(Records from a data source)
BEGIN
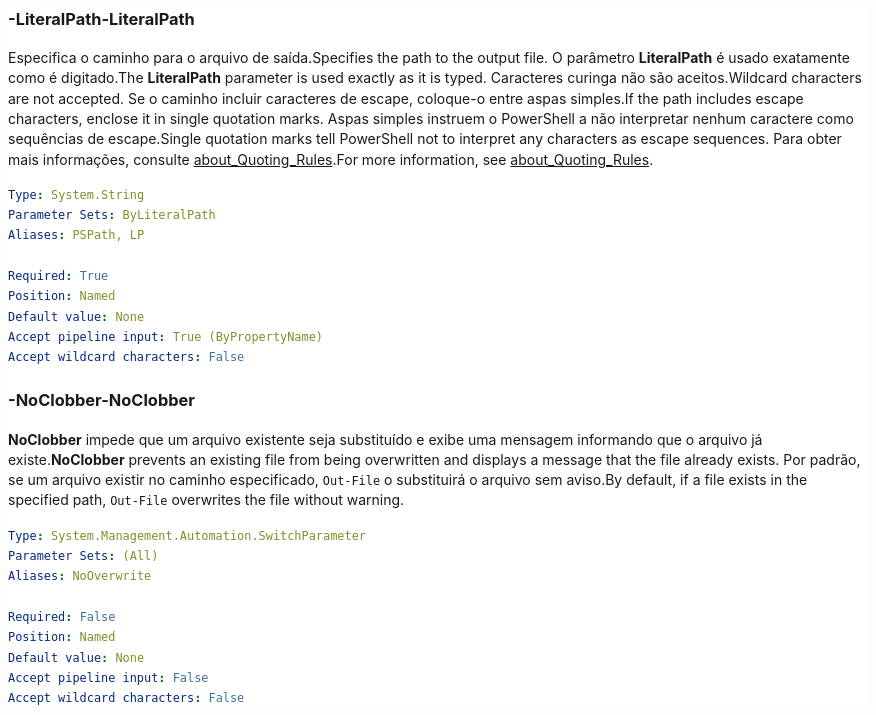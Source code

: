 ### <span data-ttu-id="9ce17-174">-LiteralPath</span><span class="sxs-lookup"><span data-stu-id="9ce17-174">-LiteralPath</span></span>

<span data-ttu-id="9ce17-175">Especifica o caminho para o arquivo de saída.</span><span class="sxs-lookup"><span data-stu-id="9ce17-175">Specifies the path to the output file.</span></span> <span data-ttu-id="9ce17-176">O parâmetro **LiteralPath** é usado exatamente como é digitado.</span><span class="sxs-lookup"><span data-stu-id="9ce17-176">The **LiteralPath** parameter is used exactly as it is typed.</span></span>
<span data-ttu-id="9ce17-177">Caracteres curinga não são aceitos.</span><span class="sxs-lookup"><span data-stu-id="9ce17-177">Wildcard characters are not accepted.</span></span> <span data-ttu-id="9ce17-178">Se o caminho incluir caracteres de escape, coloque-o entre aspas simples.</span><span class="sxs-lookup"><span data-stu-id="9ce17-178">If the path includes escape characters, enclose it in single quotation marks.</span></span> <span data-ttu-id="9ce17-179">Aspas simples instruem o PowerShell a não interpretar nenhum caractere como sequências de escape.</span><span class="sxs-lookup"><span data-stu-id="9ce17-179">Single quotation marks tell PowerShell not to interpret any characters as escape sequences.</span></span> <span data-ttu-id="9ce17-180">Para obter mais informações, consulte [about_Quoting_Rules](../Microsoft.Powershell.Core/About/about_Quoting_Rules.md).</span><span class="sxs-lookup"><span data-stu-id="9ce17-180">For more information, see [about_Quoting_Rules](../Microsoft.Powershell.Core/About/about_Quoting_Rules.md).</span></span>

```yaml
Type: System.String
Parameter Sets: ByLiteralPath
Aliases: PSPath, LP

Required: True
Position: Named
Default value: None
Accept pipeline input: True (ByPropertyName)
Accept wildcard characters: False
```

### <span data-ttu-id="9ce17-181">-NoClobber</span><span class="sxs-lookup"><span data-stu-id="9ce17-181">-NoClobber</span></span>

<span data-ttu-id="9ce17-182">**NoClobber** impede que um arquivo existente seja substituído e exibe uma mensagem informando que o arquivo já existe.</span><span class="sxs-lookup"><span data-stu-id="9ce17-182">**NoClobber** prevents an existing file from being overwritten and displays a message that the file already exists.</span></span> <span data-ttu-id="9ce17-183">Por padrão, se um arquivo existir no caminho especificado, `Out-File` o substituirá o arquivo sem aviso.</span><span class="sxs-lookup"><span data-stu-id="9ce17-183">By default, if a file exists in the specified path, `Out-File` overwrites the file without warning.</span></span>

```yaml
Type: System.Management.Automation.SwitchParameter
Parameter Sets: (All)
Aliases: NoOverwrite

Required: False
Position: Named
Default value: None
Accept pipeline input: False
Accept wildcard characters: False
```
END
— PROBLEM DETAILS —
Set down the records above exactly as written, beginning with the first line and ending with the line that contains "it is typed.</span></span>", and do not include pictures.

— SOLUTION FOR THIS EXERCISE —
Source code

: ### <span data-ttu-id="9ce17-174">-LiteralPath</span><span class="sxs-lookup"><span data-stu-id="9ce17-174">-LiteralPath</span></span>

<span data-ttu-id="9ce17-175">Especifica o caminho para o arquivo de saída.</span><span class="sxs-lookup"><span data-stu-id="9ce17-175">Specifies the path to the output file.</span></span> <span data-ttu-id="9ce17-176">O parâmetro **LiteralPath** é usado exatamente como é digitado.</span><span class="sxs-lookup"><span data-stu-id="9ce17-176">The **LiteralPath** parameter is used exactly as it is typed.</span></span>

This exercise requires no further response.